## WHAT YOU NEED TO DO:
Go through the records and copy each line where the word "rules" occurs.

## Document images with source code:
=== Section Start ===
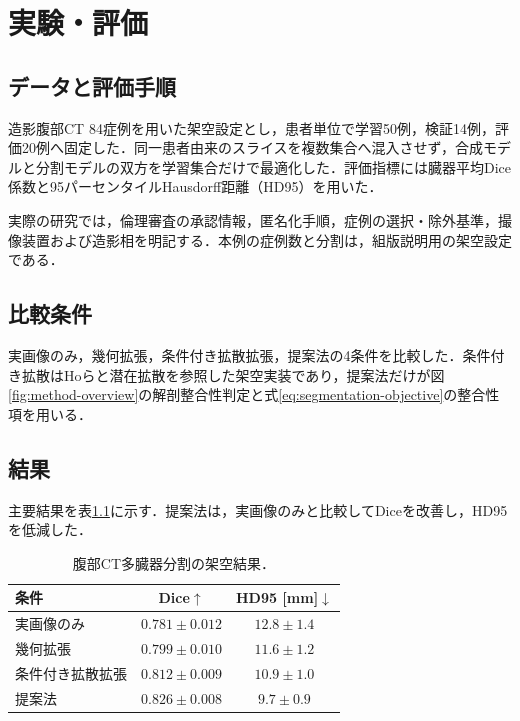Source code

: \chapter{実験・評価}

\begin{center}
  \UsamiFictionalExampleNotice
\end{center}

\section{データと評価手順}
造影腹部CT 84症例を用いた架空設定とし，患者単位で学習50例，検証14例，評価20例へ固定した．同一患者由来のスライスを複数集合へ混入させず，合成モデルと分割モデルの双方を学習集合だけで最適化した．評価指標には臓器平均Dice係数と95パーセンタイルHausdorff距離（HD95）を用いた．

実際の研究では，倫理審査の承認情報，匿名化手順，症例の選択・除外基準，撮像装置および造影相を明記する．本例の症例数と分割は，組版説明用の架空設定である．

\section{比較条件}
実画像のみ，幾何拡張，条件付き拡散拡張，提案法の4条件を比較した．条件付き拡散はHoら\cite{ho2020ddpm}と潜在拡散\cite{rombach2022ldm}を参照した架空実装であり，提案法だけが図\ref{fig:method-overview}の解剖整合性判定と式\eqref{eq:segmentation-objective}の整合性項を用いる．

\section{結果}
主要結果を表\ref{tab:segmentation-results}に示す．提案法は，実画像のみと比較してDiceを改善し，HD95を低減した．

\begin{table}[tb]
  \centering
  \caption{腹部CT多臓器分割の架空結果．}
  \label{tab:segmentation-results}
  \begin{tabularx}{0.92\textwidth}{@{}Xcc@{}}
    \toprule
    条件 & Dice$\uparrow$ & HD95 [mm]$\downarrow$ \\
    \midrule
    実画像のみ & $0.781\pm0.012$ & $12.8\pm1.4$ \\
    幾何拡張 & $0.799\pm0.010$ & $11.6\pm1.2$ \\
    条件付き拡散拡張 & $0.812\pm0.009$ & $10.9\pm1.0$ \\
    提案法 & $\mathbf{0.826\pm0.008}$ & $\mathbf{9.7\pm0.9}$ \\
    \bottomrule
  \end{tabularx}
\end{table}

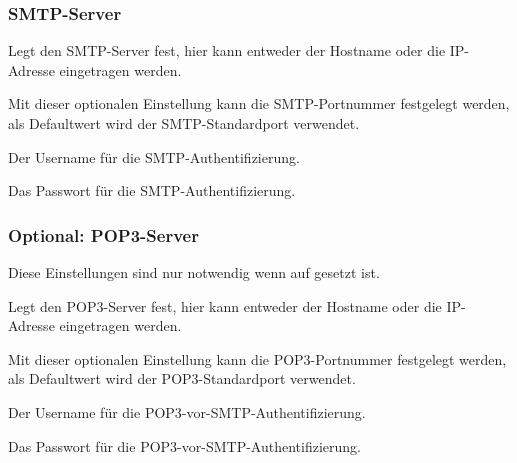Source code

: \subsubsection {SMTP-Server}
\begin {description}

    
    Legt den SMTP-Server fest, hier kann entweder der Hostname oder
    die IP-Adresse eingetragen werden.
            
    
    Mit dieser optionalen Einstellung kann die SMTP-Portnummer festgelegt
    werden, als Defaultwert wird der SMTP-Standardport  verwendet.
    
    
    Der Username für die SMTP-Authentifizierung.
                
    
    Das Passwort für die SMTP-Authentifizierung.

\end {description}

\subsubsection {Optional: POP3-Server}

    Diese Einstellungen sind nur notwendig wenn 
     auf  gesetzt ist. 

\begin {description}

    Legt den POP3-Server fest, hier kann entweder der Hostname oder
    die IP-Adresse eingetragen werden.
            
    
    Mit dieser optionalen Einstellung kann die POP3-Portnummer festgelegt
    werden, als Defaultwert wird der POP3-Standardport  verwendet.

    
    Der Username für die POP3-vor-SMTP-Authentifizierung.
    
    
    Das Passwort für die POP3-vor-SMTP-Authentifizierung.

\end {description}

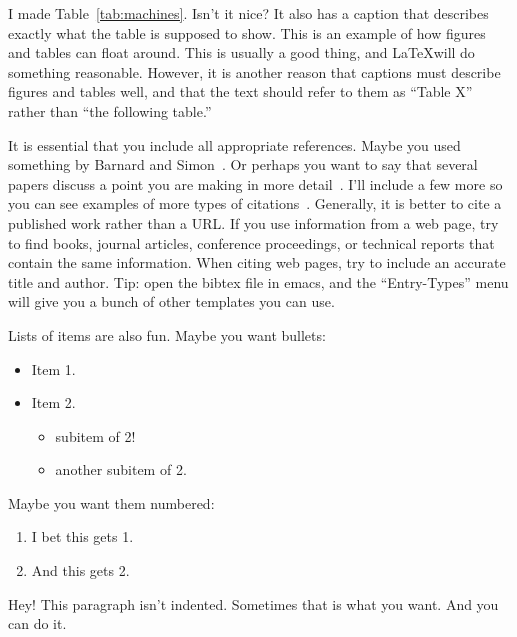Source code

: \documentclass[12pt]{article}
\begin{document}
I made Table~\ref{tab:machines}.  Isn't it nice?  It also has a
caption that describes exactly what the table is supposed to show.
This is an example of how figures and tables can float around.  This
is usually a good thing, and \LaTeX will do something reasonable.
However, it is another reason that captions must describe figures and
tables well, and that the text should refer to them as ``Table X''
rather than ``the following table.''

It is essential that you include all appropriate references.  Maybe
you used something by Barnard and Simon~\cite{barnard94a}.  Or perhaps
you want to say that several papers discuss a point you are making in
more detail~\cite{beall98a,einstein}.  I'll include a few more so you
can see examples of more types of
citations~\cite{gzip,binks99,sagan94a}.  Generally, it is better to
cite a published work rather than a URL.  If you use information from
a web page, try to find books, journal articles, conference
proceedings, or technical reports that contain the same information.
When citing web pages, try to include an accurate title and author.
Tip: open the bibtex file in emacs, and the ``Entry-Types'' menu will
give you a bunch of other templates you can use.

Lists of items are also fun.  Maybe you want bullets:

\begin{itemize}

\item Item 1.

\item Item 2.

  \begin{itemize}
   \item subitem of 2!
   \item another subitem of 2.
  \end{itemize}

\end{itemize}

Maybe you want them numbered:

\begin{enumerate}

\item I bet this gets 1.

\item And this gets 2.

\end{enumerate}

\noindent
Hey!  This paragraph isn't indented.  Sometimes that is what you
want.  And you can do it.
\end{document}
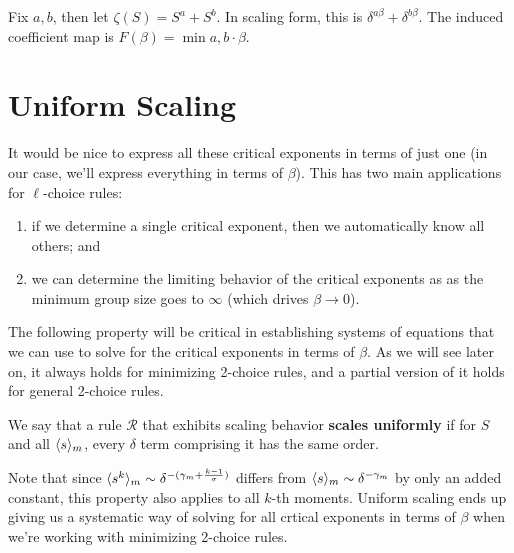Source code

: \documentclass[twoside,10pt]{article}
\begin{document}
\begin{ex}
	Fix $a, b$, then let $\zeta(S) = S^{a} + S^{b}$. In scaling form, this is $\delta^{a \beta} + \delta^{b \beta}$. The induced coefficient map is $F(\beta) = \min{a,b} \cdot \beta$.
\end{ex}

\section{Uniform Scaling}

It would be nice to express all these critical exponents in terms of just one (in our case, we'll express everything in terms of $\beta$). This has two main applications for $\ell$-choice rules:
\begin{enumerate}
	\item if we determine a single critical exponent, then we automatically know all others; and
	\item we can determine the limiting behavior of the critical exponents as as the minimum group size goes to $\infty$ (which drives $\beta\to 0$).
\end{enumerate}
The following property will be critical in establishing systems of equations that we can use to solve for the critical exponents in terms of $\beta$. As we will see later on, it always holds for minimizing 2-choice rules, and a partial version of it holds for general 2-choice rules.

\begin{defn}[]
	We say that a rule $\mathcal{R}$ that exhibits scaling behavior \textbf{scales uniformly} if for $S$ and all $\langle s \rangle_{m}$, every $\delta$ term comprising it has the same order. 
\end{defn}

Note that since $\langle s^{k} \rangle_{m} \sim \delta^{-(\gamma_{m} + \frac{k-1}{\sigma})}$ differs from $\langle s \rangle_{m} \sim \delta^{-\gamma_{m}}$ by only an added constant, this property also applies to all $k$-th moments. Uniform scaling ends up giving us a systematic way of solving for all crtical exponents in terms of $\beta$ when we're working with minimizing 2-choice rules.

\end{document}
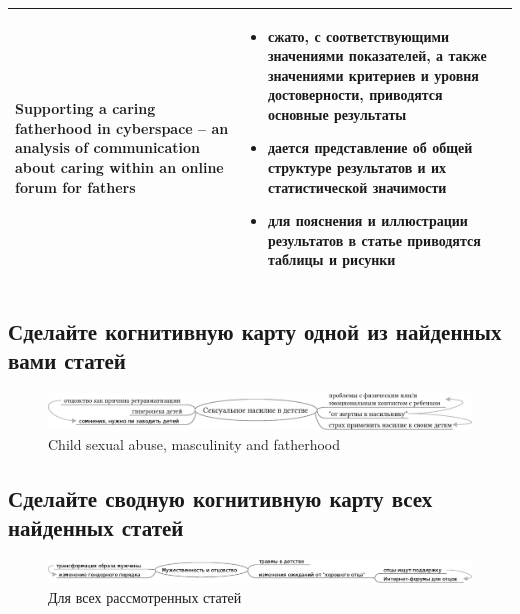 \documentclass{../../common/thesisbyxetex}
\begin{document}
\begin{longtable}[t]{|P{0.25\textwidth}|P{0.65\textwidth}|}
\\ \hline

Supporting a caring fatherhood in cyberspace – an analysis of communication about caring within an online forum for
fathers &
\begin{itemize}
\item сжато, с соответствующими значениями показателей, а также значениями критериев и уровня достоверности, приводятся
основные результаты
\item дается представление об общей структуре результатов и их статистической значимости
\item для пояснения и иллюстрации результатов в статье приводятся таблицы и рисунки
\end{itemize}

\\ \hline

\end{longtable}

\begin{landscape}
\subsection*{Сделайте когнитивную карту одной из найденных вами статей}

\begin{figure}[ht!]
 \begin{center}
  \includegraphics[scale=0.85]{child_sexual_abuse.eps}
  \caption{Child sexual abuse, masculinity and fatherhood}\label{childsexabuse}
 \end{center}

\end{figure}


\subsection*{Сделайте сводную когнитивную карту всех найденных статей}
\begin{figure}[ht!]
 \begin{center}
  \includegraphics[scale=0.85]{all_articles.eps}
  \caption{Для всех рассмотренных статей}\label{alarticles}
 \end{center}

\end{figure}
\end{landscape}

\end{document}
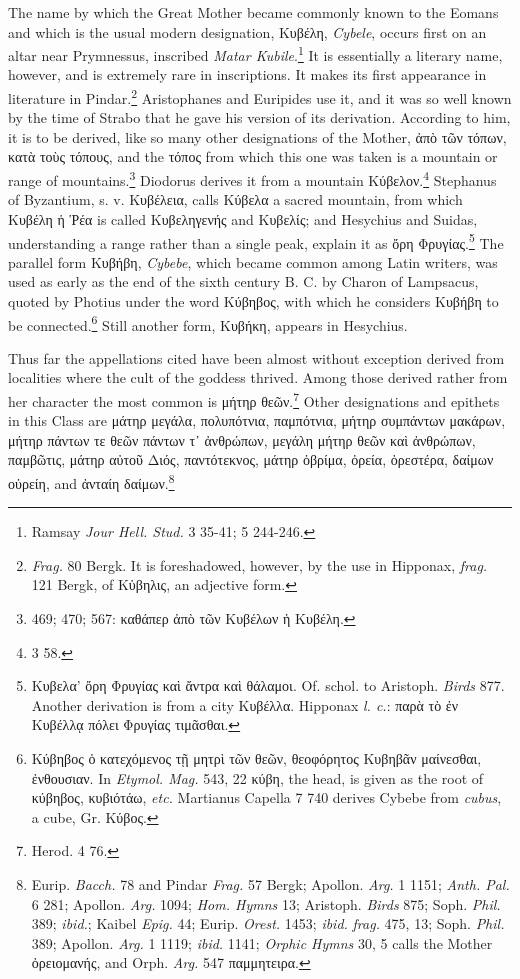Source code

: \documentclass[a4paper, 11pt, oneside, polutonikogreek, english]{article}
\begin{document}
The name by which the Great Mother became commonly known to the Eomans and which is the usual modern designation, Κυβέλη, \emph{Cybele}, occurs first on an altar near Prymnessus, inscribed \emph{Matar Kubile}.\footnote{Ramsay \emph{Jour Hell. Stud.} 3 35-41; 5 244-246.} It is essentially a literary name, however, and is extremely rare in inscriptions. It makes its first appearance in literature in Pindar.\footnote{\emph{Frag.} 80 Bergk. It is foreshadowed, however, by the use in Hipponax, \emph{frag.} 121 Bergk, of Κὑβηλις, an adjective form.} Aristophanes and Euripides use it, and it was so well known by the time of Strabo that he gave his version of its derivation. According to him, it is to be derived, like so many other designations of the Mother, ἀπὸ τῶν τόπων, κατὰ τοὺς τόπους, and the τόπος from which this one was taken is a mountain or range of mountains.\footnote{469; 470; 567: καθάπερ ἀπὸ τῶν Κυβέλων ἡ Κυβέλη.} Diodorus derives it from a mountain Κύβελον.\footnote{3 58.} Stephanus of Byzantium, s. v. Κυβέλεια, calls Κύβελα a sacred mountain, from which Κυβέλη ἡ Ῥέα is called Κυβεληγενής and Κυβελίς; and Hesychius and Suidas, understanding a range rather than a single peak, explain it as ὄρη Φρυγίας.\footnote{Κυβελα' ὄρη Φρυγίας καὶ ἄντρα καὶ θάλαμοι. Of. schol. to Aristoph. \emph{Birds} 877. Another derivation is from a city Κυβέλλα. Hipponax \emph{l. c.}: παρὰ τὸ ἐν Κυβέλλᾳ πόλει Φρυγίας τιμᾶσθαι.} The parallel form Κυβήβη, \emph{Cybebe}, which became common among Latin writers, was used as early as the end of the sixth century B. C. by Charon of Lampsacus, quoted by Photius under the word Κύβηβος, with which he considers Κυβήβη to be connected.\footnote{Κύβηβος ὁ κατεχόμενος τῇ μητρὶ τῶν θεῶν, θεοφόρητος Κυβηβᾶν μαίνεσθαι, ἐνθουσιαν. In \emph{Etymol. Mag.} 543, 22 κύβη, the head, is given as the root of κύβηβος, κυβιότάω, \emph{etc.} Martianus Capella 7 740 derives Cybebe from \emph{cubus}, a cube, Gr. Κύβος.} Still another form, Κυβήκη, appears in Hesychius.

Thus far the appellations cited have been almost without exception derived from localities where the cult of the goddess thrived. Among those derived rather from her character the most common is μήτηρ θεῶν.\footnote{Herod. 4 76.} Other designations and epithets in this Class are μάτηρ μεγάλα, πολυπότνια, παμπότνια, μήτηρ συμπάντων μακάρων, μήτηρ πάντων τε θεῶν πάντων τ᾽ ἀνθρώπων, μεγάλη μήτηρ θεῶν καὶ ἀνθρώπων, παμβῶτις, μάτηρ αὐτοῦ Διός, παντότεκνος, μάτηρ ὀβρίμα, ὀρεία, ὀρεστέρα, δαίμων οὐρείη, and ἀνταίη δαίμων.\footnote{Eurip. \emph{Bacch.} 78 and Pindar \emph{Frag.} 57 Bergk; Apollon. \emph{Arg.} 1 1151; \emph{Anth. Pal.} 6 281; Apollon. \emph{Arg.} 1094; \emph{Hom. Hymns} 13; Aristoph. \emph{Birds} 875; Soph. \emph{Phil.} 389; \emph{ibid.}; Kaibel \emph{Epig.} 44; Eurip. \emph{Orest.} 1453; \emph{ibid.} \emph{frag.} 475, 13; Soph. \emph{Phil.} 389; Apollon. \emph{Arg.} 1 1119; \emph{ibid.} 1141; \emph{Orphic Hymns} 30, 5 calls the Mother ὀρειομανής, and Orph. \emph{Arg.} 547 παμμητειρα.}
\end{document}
=== Section End ===
## RESPONSE TO THIS EXERCISE:
It would be nice to express all these critical exponents in terms of just one (in our case, we'll express everything in terms of $\beta$). This has two main applications for $\ell$-choice rules:
The following property will be critical in establishing systems of equations that we can use to solve for the critical exponents in terms of $\beta$. As we will see later on, it always holds for minimizing 2-choice rules, and a partial version of it holds for general 2-choice rules.
Note that since $\langle s^{k} \rangle_{m} \sim \delta^{-(\gamma_{m} + \frac{k-1}{\sigma})}$ differs from $\langle s \rangle_{m} \sim \delta^{-\gamma_{m}}$ by only an added constant, this property also applies to all $k$-th moments. Uniform scaling ends up giving us a systematic way of solving for all crtical exponents in terms of $\beta$ when we're working with minimizing 2-choice rules.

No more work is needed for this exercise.